◆ EXERCISE DESCRIPTION
Could you please find each line in the records that contains the word "Bioquímica" and copy it?

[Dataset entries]
- - - -
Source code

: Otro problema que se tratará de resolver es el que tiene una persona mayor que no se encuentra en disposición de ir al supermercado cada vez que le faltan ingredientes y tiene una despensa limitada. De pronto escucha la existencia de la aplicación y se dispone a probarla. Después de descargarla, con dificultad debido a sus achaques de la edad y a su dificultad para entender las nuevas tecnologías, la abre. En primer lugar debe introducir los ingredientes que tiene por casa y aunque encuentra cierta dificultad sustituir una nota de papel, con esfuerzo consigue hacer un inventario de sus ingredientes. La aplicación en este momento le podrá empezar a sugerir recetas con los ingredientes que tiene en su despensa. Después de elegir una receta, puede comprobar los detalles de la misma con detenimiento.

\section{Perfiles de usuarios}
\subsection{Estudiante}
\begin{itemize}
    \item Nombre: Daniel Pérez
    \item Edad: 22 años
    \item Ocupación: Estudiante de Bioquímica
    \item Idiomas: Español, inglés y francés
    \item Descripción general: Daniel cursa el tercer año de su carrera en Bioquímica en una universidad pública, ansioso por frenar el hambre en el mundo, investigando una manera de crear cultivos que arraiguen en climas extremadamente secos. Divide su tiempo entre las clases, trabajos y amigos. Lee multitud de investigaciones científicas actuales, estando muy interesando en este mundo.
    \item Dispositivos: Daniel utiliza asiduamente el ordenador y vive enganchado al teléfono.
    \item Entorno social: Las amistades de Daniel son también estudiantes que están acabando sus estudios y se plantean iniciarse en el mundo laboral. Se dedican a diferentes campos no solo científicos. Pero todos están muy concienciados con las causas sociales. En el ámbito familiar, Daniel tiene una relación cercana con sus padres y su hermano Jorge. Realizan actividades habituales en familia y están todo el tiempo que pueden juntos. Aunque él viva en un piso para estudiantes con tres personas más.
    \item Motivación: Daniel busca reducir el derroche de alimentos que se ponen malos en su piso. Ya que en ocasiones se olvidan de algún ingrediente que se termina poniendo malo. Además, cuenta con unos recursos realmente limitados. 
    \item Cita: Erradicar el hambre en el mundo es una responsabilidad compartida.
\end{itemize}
- - - -
◆ TASK RESULT
    \item Ocupación: Estudiante de Bioquímica
    \item Descripción general: Daniel cursa el tercer año de su carrera en Bioquímica en una universidad pública, ansioso por frenar el hambre en el mundo, investigando una manera de crear cultivos que arraiguen en climas extremadamente secos. Divide su tiempo entre las clases, trabajos y amigos. Lee multitud de investigaciones científicas actuales, estando muy interesando en este mundo.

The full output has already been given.